Unlocking the complex web of causal relationships within biological systems, such as gene regulatory networks, remains a significant challenge. Traditional methods are often time-consuming and expensive. This research explores the potential of large language models (LLMs) to infer these causal relationships in a zero-shot manner, leveraging the power of interventional experimental data for validation. The study focuses on directed gene-gene causal relationships, a crucial step towards broader applications of LLMs in causal inference tasks within biology.

The researchers developed a benchmarking approach using a Perturb-seq dataset, which combines large-scale gene perturbations with single-cell RNA sequencing. This dataset provides a causal ground truth by identifying differentially expressed genes (Δk) following an intervention on a specific gene (k). Formally, Δk = {j | p < α}, where p is the corrected p-value from a hypothesis test comparing the intervened and unintervened univariate distributions for gene j, and α is the significance level. This process generates an ancestral causal graph, where each edge represents a causal, though potentially indirect, influence. The LLM (Gemma2-9B-it) was then prompted to predict the probability of a causal relationship between gene pairs, generating a probability matrix. Performance was evaluated using the area under the receiver operating characteristic curve (AUROC) by comparing the LLM-derived probabilities to the experimentally derived causal graph.

Eukaryotes evade information storage-replication rate trade-off with endosymbiont assistance leading to larger genomes

Eukaryotes evade information storage-replication rate trade-off with endosymbiont assistance leading to larger genomes by Parthasarathi Sahu, Sashikanta Barik, Koushik Ghosh, Hemachander Subramanian https://arxiv.org/abs/2502.21125

A new theoretical study investigates why eukaryotic genomes are so much larger than prokaryotic genomes. The research, using a parameter-free model, proposes that the divergence in genome size stems from the interplay of two fundamental selection pressures: minimizing replication time and maximizing information storage capacity. The model quantifies this interplay using a 'selection pressure' factor (γ), defined as the ratio of replication time to information storage capacity:

γ = (replication time) / (information storage capacity)
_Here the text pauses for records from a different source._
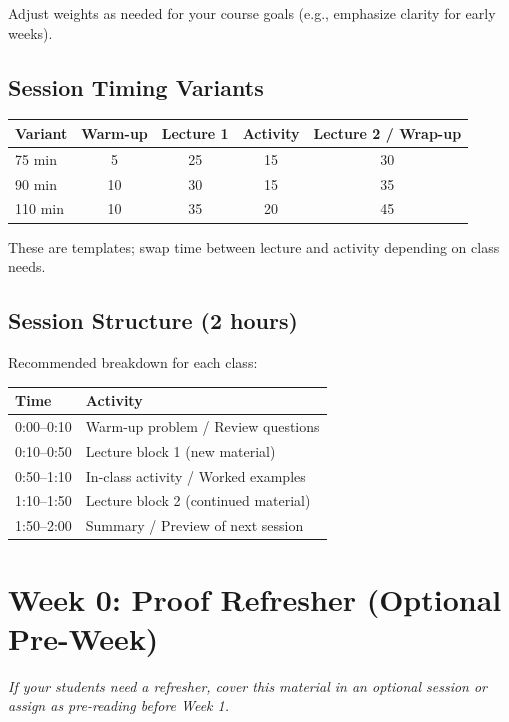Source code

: \documentclass[11pt]{article}
\begin{document}
Adjust weights as needed for your course goals (e.g., emphasize clarity for early weeks).

\subsection{Session Timing Variants}
\begin{center}
\begin{tabular}{lcccc}
\toprule
\textbf{Variant} & \textbf{Warm-up} & \textbf{Lecture 1} & \textbf{Activity} & \textbf{Lecture 2 / Wrap-up} \\
\midrule
75 min  & 5  & 25 & 15 & 30 \\
90 min  & 10 & 30 & 15 & 35 \\
110 min & 10 & 35 & 20 & 45 \\
\bottomrule
\end{tabular}
\end{center}
These are templates; swap time between lecture and activity depending on class needs.

\subsection{Session Structure (2 hours)}
Recommended breakdown for each class:
\begin{center}
\begin{tabular}{ll}
\toprule
\textbf{Time} & \textbf{Activity} \\
\midrule
0:00--0:10 & Warm-up problem / Review questions \\
0:10--0:50 & Lecture block 1 (new material) \\
0:50--1:10 & In-class activity / Worked examples \\
1:10--1:50 & Lecture block 2 (continued material) \\
1:50--2:00 & Summary / Preview of next session \\
\bottomrule
\end{tabular}
\end{center}

\newpage
\section{Week 0: Proof Refresher (Optional Pre-Week)}

\textit{If your students need a refresher, cover this material in an optional session or assign as pre-reading before Week 1.}
\end{document}
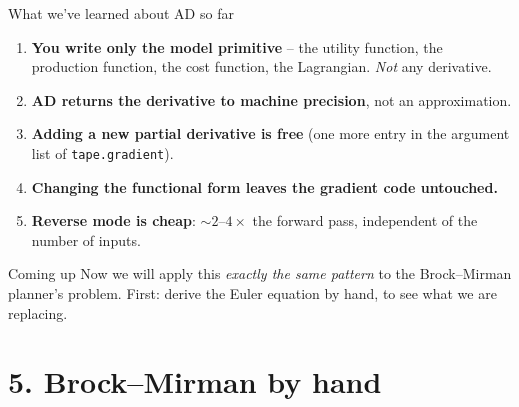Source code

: \documentclass[aspectratio=169,11pt]{beamer}
\begin{document}
\begin{frame}{What we've learned about AD so far}
\small
\begin{enumerate}\itemsep4pt
\item \textbf{You write only the model primitive} -- the utility function, the production function, the cost function, the Lagrangian. \emph{Not} any derivative.
\item \textbf{AD returns the derivative to machine precision}, not an approximation.
\item \textbf{Adding a new partial derivative is free} (one more entry in the argument list of \texttt{tape.gradient}).
\item \textbf{Changing the functional form leaves the gradient code untouched.}
\item \textbf{Reverse mode is cheap}: $\sim 2\text{--}4\times$ the forward pass, independent of the number of inputs.
\end{enumerate}
\vspace{8pt}
\begin{exampleblock}{Coming up}
\small Now we will apply this \emph{exactly the same pattern} to the Brock--Mirman planner's problem. First: derive the Euler equation by hand, to see what we are replacing.
\end{exampleblock}
\end{frame}


\section*{5. Brock--Mirman by hand}
\end{document}
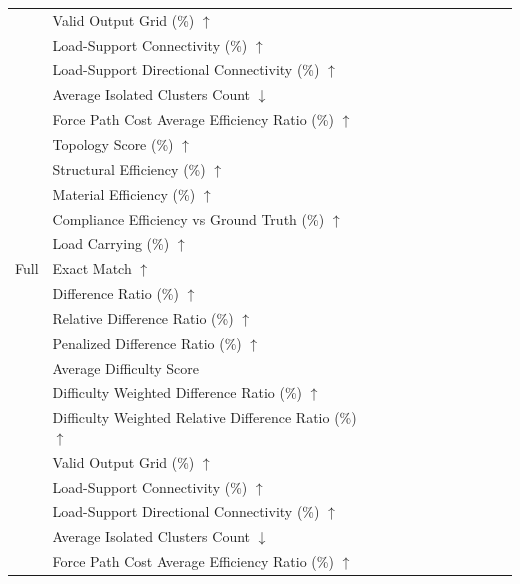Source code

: \begin{table}[!h]
{\begin{tabular}{llllllllllll}
 & Valid Output Grid (\%) $\uparrow$ &  &  &  &  &  &  &  &  &  &  \\
 & Load-Support Connectivity (\%) $\uparrow$ &  &  &  &  &  &  &  &  &  &  \\
 & Load-Support Directional Connectivity (\%) $\uparrow$ &  &  &  &  &  &  &  &  &  &  \\
 & Average Isolated Clusters Count $\downarrow$ &  &  &  &  &  &  &  &  &  &  \\
 & Force Path Cost Average Efficiency Ratio (\%) $\uparrow$ &  &  &  &  &  &  &  &  &  &  \\
 & Topology Score (\%) $\uparrow$ &  &  &  &  &  &  &  &  &  &  \\
 & Structural Efficiency (\%) $\uparrow$ &  &  &  &  &  &  &  &  &  &  \\
 & Material Efficiency (\%) $\uparrow$ &  &  &  &  &  &  &  &  &  &  \\
 & Compliance Efficiency vs Ground Truth (\%) $\uparrow$ &  &  &  &  &  &  &  &  &  &  \\
 & Load Carrying (\%) $\uparrow$ &  &  &  &  &  &  &  &  &  &  \\
Full & Exact Match $\uparrow$ &  &  &  &  &  &  &  &  &  &  \\
 & Difference Ratio (\%) $\uparrow$ &  &  &  &  &  &  &  &  &  &  \\
 & Relative Difference Ratio (\%) $\uparrow$ &  &  &  &  &  &  &  &  &  &  \\
 & Penalized Difference Ratio (\%) $\uparrow$ &  &  &  &  &  &  &  &  &  &  \\
 & Average Difficulty Score &  &  &  &  &  &  &  &  &  &  \\
 & Difficulty Weighted Difference Ratio (\%) $\uparrow$ &  &  &  &  &  &  &  &  &  &  \\
 & Difficulty Weighted Relative Difference Ratio (\%) $\uparrow$ &  &  &  &  &  &  &  &  &  &  \\
 & Valid Output Grid (\%) $\uparrow$ &  &  &  &  &  &  &  &  &  &  \\
 & Load-Support Connectivity (\%) $\uparrow$ &  &  &  &  &  &  &  &  &  &  \\
 & Load-Support Directional Connectivity (\%) $\uparrow$ &  &  &  &  &  &  &  &  &  &  \\
 & Average Isolated Clusters Count $\downarrow$ &  &  &  &  &  &  &  &  &  &  \\
 & Force Path Cost Average Efficiency Ratio (\%) $\uparrow$ &  &  &  &  &  &  &  &  &  &  \\

\end{tabular}}
\end{table}
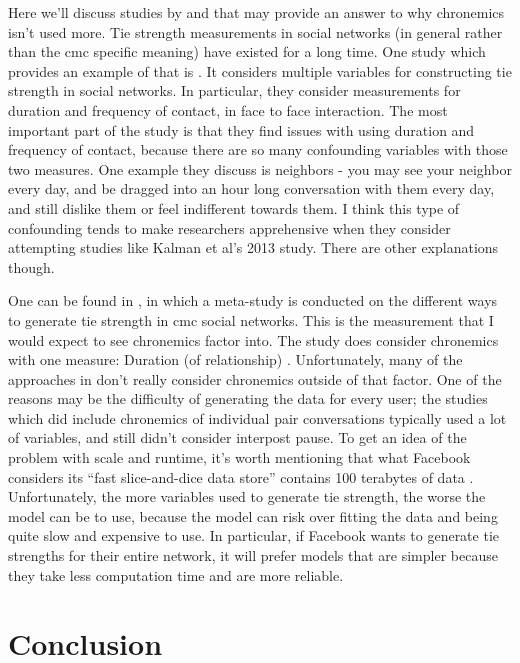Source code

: \documentclass[
  stu]{apa7}
\begin{document}
Here we'll discuss studies by \textcite{marsden84} and
\textcite{liberatore17} that may provide an answer to why chronemics
isn't used more. Tie strength measurements in social networks (in
general rather than the cmc specific meaning) have existed for a long
time. One study which provides an example of that is
\textcite{marsden84}. It considers multiple variables for constructing
tie strength in social networks. In particular, they consider
measurements for duration and frequency of contact, in face to face
interaction. The most important part of the study is that they find
issues with using duration and frequency of contact, because there are
so many confounding variables with those two measures. One example they
discuss is neighbors - you may see your neighbor every day, and be
dragged into an hour long conversation with them every day, and still
dislike them or feel indifferent towards them. I think this type of
confounding tends to make researchers apprehensive when they consider
attempting studies like Kalman et al's 2013 study. There are other
explanations though.

One can be found in \textcite{liberatore17}, in which a meta-study is
conducted on the different ways to generate tie strength in cmc social
networks. This is the measurement that I would expect to see chronemics
factor into. The study does consider chronemics with one measure:
Duration (of relationship) \autocite{liberatore17}. Unfortunately, many
of the approaches in \textcite{liberatore17} don't really consider
chronemics outside of that factor. One of the reasons may be the
difficulty of generating the data for every user; the studies which did
include chronemics of individual pair conversations typically used a lot
of variables, and still didn't consider interpost pause. To get an idea
of the problem with scale and runtime, it's worth mentioning that what
Facebook considers its ``fast slice-and-dice data store'' contains 100
terabytes of data \autocite{bronson14}. Unfortunately, the more
variables used to generate tie strength, the worse the model can be to
use, because the model can risk over fitting the data and being quite
slow and expensive to use. In particular, if Facebook wants to generate
tie strengths for their entire network, it will prefer models that are
simpler because they take less computation time and are more reliable.

\hypertarget{conclusion}{%
\section{Conclusion}\label{conclusion}}
\end{document}
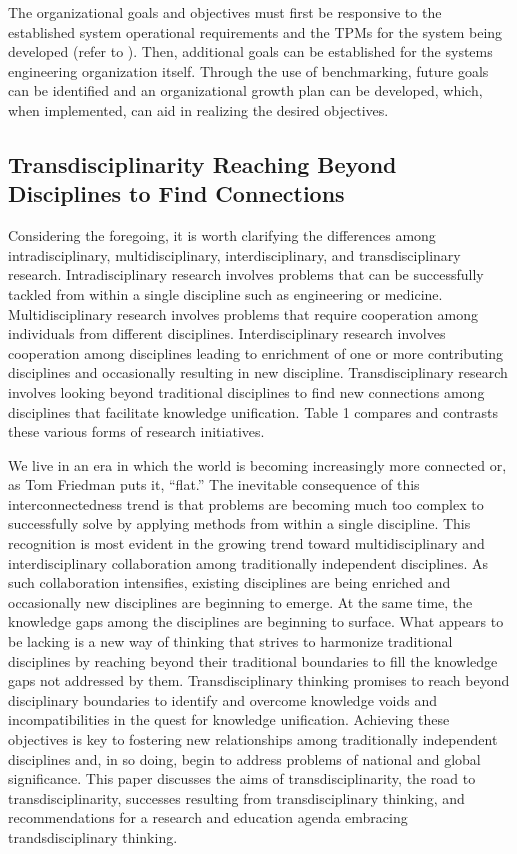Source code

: The organizational goals and objectives must first be responsive to the established system operational requirements and the TPMs for the system being developed (refer to ). Then, additional goals can be established for the systems engineering organization itself. Through the use of benchmarking, future goals can be identified and an organizational growth plan can be developed, which, when implemented, can aid in realizing the desired objectives.

\subsection{Transdisciplinarity Reaching Beyond Disciplines to Find Connections}

Considering the foregoing, it is worth clarifying the differences among intradisciplinary, multidisciplinary, interdisciplinary, and transdisciplinary research. Intradisciplinary research involves problems that can be successfully tackled from within a single discipline such as engineering or medicine. Multidisciplinary research involves problems that require cooperation among individuals from different disciplines. Interdisciplinary research involves cooperation among disciplines leading to enrichment of one or more contributing disciplines and occasionally resulting in new discipline. Transdisciplinary research involves looking beyond traditional disciplines to find new connections among disciplines that facilitate knowledge unification. Table 1 compares and contrasts these various forms of research initiatives. 

We live in an era in which the world is becoming increasingly more connected or, as Tom Friedman puts it, ``flat.'' The inevitable consequence of this interconnectedness trend is that problems are becoming much too complex to successfully solve by applying methods from within a single discipline. This recognition is most evident in the growing trend toward multidisciplinary and interdisciplinary collaboration among traditionally independent disciplines. As such collaboration intensifies, existing disciplines are being enriched and occasionally new disciplines are beginning to emerge. At the same time, the knowledge gaps among the disciplines are beginning to surface. What appears to be lacking is a new way of thinking that strives to harmonize traditional disciplines by reaching beyond their traditional boundaries to fill the knowledge gaps not addressed by them. Transdisciplinary thinking promises to reach beyond disciplinary boundaries to identify and overcome knowledge voids and incompatibilities in the quest for knowledge unification. Achieving these objectives is key to fostering new relationships among traditionally independent disciplines and, in so doing, begin to address problems of national and global significance. This paper discusses the aims of transdisciplinarity, the road to transdisciplinarity, successes resulting from transdisciplinary thinking, and recommendations for a research and education agenda embracing trandsdisciplinary thinking.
where replication time is proxied by the length of the longest replichore and information storage capacity by the total genome length. The model simulates genome evolution by starting with a pool of identical sequences and subjecting them to random deletions and duplications, mimicking large-scale genomic mutations. A key difference between the simulated prokaryotes and eukaryotes lies in the number of replication origins. Prokaryotes are restricted to a single origin, while eukaryotes are allowed multiple origins, reflecting the biological reality. The model then applies the selection pressure, favoring sequences with lower γ values (faster replication and/or higher information storage).

Conclusion

This newsletter highlights significant advancements in genomics and bioinformatics, focusing on novel applications of deep learning and algorithmic improvements. From innovative primer design with Primer C-VAE to noise reduction in sequencing data with tools like BLEND, RawHash, and Rawsamble, the field is rapidly developing methods to handle the increasing volume and complexity of genomic data. The development of PhyloGPN demonstrates the power of integrating evolutionary information into genomic language models for enhanced variant interpretation. Perhaps most excitingly, the exploration of LLMs for zero-shot causal inference opens new avenues for understanding complex biological systems, even without extensive training data. Taken together, these advancements promise to accelerate research and discovery across various domains of biology, from epidemiology and evolutionary genomics to systems biology and precision medicine.